:: Records for this exercise ::

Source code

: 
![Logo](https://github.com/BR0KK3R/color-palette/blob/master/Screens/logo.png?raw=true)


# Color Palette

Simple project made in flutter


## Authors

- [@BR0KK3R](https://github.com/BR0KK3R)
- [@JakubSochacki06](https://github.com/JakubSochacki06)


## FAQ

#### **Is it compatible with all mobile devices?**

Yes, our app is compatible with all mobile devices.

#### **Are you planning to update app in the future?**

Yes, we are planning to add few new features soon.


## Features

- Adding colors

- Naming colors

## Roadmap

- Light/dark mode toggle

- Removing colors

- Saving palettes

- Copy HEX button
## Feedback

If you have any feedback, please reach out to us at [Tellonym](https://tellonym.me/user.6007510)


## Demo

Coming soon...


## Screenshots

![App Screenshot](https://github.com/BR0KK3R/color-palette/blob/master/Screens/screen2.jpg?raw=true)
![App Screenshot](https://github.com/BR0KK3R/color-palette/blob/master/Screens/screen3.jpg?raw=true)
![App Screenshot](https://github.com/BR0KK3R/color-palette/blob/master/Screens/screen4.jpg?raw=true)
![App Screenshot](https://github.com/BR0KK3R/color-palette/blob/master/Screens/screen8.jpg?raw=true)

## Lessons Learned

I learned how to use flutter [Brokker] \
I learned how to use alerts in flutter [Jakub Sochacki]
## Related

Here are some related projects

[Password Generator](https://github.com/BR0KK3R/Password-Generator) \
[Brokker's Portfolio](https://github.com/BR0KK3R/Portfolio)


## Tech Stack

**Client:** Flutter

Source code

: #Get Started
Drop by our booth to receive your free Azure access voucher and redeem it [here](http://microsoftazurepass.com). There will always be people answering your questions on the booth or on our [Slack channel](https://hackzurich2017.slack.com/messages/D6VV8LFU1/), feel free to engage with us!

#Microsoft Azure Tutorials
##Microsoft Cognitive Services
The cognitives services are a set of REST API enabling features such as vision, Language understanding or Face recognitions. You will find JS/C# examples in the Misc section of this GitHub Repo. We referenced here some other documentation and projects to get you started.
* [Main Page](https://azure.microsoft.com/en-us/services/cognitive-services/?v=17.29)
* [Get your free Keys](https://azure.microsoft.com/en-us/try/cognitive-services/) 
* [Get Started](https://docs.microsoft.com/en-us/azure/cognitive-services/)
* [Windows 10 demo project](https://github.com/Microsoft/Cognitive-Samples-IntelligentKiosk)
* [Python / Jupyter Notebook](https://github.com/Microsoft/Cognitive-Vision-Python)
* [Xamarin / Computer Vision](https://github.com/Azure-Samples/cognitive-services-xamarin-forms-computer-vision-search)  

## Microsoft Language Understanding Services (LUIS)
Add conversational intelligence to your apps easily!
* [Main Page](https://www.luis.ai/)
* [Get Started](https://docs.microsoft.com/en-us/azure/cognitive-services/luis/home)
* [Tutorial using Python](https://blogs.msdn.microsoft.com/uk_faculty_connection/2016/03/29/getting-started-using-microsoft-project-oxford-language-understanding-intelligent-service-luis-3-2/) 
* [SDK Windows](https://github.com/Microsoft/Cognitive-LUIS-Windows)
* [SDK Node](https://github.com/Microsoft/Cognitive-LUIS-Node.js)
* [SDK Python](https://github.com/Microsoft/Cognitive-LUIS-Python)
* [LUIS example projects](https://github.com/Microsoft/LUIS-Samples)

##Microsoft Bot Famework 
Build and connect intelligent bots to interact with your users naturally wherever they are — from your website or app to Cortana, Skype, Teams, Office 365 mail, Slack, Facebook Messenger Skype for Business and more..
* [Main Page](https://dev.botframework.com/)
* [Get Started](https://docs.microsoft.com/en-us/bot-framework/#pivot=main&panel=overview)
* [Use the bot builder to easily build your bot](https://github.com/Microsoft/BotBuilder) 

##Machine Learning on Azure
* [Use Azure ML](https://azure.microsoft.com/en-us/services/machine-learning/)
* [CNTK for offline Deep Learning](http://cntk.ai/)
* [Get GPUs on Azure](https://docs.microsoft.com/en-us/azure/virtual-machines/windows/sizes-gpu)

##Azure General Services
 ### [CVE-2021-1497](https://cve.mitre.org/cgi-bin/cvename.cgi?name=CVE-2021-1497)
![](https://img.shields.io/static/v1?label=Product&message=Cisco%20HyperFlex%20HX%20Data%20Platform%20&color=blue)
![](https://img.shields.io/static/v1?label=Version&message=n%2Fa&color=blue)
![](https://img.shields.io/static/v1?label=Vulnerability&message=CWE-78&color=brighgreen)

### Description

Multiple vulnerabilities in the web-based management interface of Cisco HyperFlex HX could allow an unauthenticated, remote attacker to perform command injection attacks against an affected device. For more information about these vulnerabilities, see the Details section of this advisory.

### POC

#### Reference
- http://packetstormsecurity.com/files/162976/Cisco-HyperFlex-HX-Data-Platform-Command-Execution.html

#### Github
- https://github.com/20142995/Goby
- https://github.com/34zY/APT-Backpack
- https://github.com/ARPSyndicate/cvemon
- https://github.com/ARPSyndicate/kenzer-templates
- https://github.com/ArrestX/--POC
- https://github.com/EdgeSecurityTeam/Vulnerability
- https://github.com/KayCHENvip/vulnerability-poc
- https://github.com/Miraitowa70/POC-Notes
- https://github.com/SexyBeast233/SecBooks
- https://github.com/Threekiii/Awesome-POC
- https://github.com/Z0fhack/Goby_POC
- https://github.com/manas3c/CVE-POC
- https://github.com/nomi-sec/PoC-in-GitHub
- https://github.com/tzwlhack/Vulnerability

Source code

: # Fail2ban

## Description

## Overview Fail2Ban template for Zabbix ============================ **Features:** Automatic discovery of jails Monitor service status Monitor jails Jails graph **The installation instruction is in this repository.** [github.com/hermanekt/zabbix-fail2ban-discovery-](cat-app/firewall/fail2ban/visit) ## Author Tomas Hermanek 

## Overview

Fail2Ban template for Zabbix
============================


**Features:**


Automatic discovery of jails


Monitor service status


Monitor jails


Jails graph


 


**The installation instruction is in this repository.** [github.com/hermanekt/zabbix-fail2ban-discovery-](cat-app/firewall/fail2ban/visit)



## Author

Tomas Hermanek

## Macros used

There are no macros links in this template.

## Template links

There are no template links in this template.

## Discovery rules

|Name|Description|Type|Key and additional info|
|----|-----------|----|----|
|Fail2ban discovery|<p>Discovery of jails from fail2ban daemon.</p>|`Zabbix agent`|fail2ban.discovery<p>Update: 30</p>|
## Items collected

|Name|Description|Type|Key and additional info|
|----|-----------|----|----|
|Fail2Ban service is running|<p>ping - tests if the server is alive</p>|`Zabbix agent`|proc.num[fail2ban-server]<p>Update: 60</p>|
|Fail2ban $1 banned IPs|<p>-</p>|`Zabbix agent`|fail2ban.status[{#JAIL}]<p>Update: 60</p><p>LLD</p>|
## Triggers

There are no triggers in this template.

:::

Every record must be returned exactly.

| Output for this task |
Source code

: 
![Logo](https://github.com/BR0KK3R/color-palette/blob/master/Screens/logo.png?raw=true)


# Color Palette

Simple project made in flutter


## Authors

- [@BR0KK3R](https://github.com/BR0KK3R)
- [@JakubSochacki06](https://github.com/JakubSochacki06)


## FAQ

#### **Is it compatible with all mobile devices?**

Yes, our app is compatible with all mobile devices.

#### **Are you planning to update app in the future?**

Yes, we are planning to add few new features soon.


## Features

- Adding colors

- Naming colors

## Roadmap

- Light/dark mode toggle

- Removing colors

- Saving palettes

- Copy HEX button
## Feedback

If you have any feedback, please reach out to us at [Tellonym](https://tellonym.me/user.6007510)


## Demo

Coming soon...


## Screenshots

![App Screenshot](https://github.com/BR0KK3R/color-palette/blob/master/Screens/screen2.jpg?raw=true)
![App Screenshot](https://github.com/BR0KK3R/color-palette/blob/master/Screens/screen3.jpg?raw=true)
![App Screenshot](https://github.com/BR0KK3R/color-palette/blob/master/Screens/screen4.jpg?raw=true)
![App Screenshot](https://github.com/BR0KK3R/color-palette/blob/master/Screens/screen8.jpg?raw=true)

## Lessons Learned

I learned how to use flutter [Brokker] \
I learned how to use alerts in flutter [Jakub Sochacki]
## Related

Here are some related projects

[Password Generator](https://github.com/BR0KK3R/Password-Generator) \
[Brokker's Portfolio](https://github.com/BR0KK3R/Portfolio)


## Tech Stack

**Client:** Flutter

Source code

: #Get Started
Drop by our booth to receive your free Azure access voucher and redeem it [here](http://microsoftazurepass.com). There will always be people answering your questions on the booth or on our [Slack channel](https://hackzurich2017.slack.com/messages/D6VV8LFU1/), feel free to engage with us!

#Microsoft Azure Tutorials
##Microsoft Cognitive Services
The cognitives services are a set of REST API enabling features such as vision, Language understanding or Face recognitions. You will find JS/C# examples in the Misc section of this GitHub Repo. We referenced here some other documentation and projects to get you started.
* [Main Page](https://azure.microsoft.com/en-us/services/cognitive-services/?v=17.29)
* [Get your free Keys](https://azure.microsoft.com/en-us/try/cognitive-services/) 
* [Get Started](https://docs.microsoft.com/en-us/azure/cognitive-services/)
* [Windows 10 demo project](https://github.com/Microsoft/Cognitive-Samples-IntelligentKiosk)
* [Python / Jupyter Notebook](https://github.com/Microsoft/Cognitive-Vision-Python)
* [Xamarin / Computer Vision](https://github.com/Azure-Samples/cognitive-services-xamarin-forms-computer-vision-search)  

## Microsoft Language Understanding Services (LUIS)
Add conversational intelligence to your apps easily!
* [Main Page](https://www.luis.ai/)
* [Get Started](https://docs.microsoft.com/en-us/azure/cognitive-services/luis/home)
* [Tutorial using Python](https://blogs.msdn.microsoft.com/uk_faculty_connection/2016/03/29/getting-started-using-microsoft-project-oxford-language-understanding-intelligent-service-luis-3-2/) 
* [SDK Windows](https://github.com/Microsoft/Cognitive-LUIS-Windows)
* [SDK Node](https://github.com/Microsoft/Cognitive-LUIS-Node.js)
* [SDK Python](https://github.com/Microsoft/Cognitive-LUIS-Python)
* [LUIS example projects](https://github.com/Microsoft/LUIS-Samples)

##Microsoft Bot Famework 
Build and connect intelligent bots to interact with your users naturally wherever they are — from your website or app to Cortana, Skype, Teams, Office 365 mail, Slack, Facebook Messenger Skype for Business and more..
* [Main Page](https://dev.botframework.com/)
* [Get Started](https://docs.microsoft.com/en-us/bot-framework/#pivot=main&panel=overview)
* [Use the bot builder to easily build your bot](https://github.com/Microsoft/BotBuilder) 

##Machine Learning on Azure
* [Use Azure ML](https://azure.microsoft.com/en-us/services/machine-learning/)
* [CNTK for offline Deep Learning](http://cntk.ai/)
* [Get GPUs on Azure](https://docs.microsoft.com/en-us/azure/virtual-machines/windows/sizes-gpu)

##Azure General Services
 ### [CVE-2021-1497](https://cve.mitre.org/cgi-bin/cvename.cgi?name=CVE-2021-1497)
![](https://img.shields.io/static/v1?label=Product&message=Cisco%20HyperFlex%20HX%20Data%20Platform%20&color=blue)
![](https://img.shields.io/static/v1?label=Version&message=n%2Fa&color=blue)
![](https://img.shields.io/static/v1?label=Vulnerability&message=CWE-78&color=brighgreen)

### Description

Multiple vulnerabilities in the web-based management interface of Cisco HyperFlex HX could allow an unauthenticated, remote attacker to perform command injection attacks against an affected device. For more information about these vulnerabilities, see the Details section of this advisory.

### POC

#### Reference
- http://packetstormsecurity.com/files/162976/Cisco-HyperFlex-HX-Data-Platform-Command-Execution.html

#### Github
- https://github.com/20142995/Goby
- https://github.com/34zY/APT-Backpack
- https://github.com/ARPSyndicate/cvemon
- https://github.com/ARPSyndicate/kenzer-templates
- https://github.com/ArrestX/--POC
- https://github.com/EdgeSecurityTeam/Vulnerability
- https://github.com/KayCHENvip/vulnerability-poc
- https://github.com/Miraitowa70/POC-Notes
- https://github.com/SexyBeast233/SecBooks
- https://github.com/Threekiii/Awesome-POC
- https://github.com/Z0fhack/Goby_POC
- https://github.com/manas3c/CVE-POC
- https://github.com/nomi-sec/PoC-in-GitHub
- https://github.com/tzwlhack/Vulnerability

Source code

: # Fail2ban

## Description

## Overview Fail2Ban template for Zabbix ============================ **Features:** Automatic discovery of jails Monitor service status Monitor jails Jails graph **The installation instruction is in this repository.** [github.com/hermanekt/zabbix-fail2ban-discovery-](cat-app/firewall/fail2ban/visit) ## Author Tomas Hermanek 

## Overview

Fail2Ban template for Zabbix
============================


**Features:**


Automatic discovery of jails


Monitor service status


Monitor jails


Jails graph


 


**The installation instruction is in this repository.** [github.com/hermanekt/zabbix-fail2ban-discovery-](cat-app/firewall/fail2ban/visit)



## Author

Tomas Hermanek

## Macros used

There are no macros links in this template.

## Template links

There are no template links in this template.

## Discovery rules

|Name|Description|Type|Key and additional info|
|----|-----------|----|----|
|Fail2ban discovery|<p>Discovery of jails from fail2ban daemon.</p>|`Zabbix agent`|fail2ban.discovery<p>Update: 30</p>|
## Items collected

|Name|Description|Type|Key and additional info|
|----|-----------|----|----|
|Fail2Ban service is running|<p>ping - tests if the server is alive</p>|`Zabbix agent`|proc.num[fail2ban-server]<p>Update: 60</p>|
|Fail2ban $1 banned IPs|<p>-</p>|`Zabbix agent`|fail2ban.status[{#JAIL}]<p>Update: 60</p><p>LLD</p>|
## Triggers

There are no triggers in this template.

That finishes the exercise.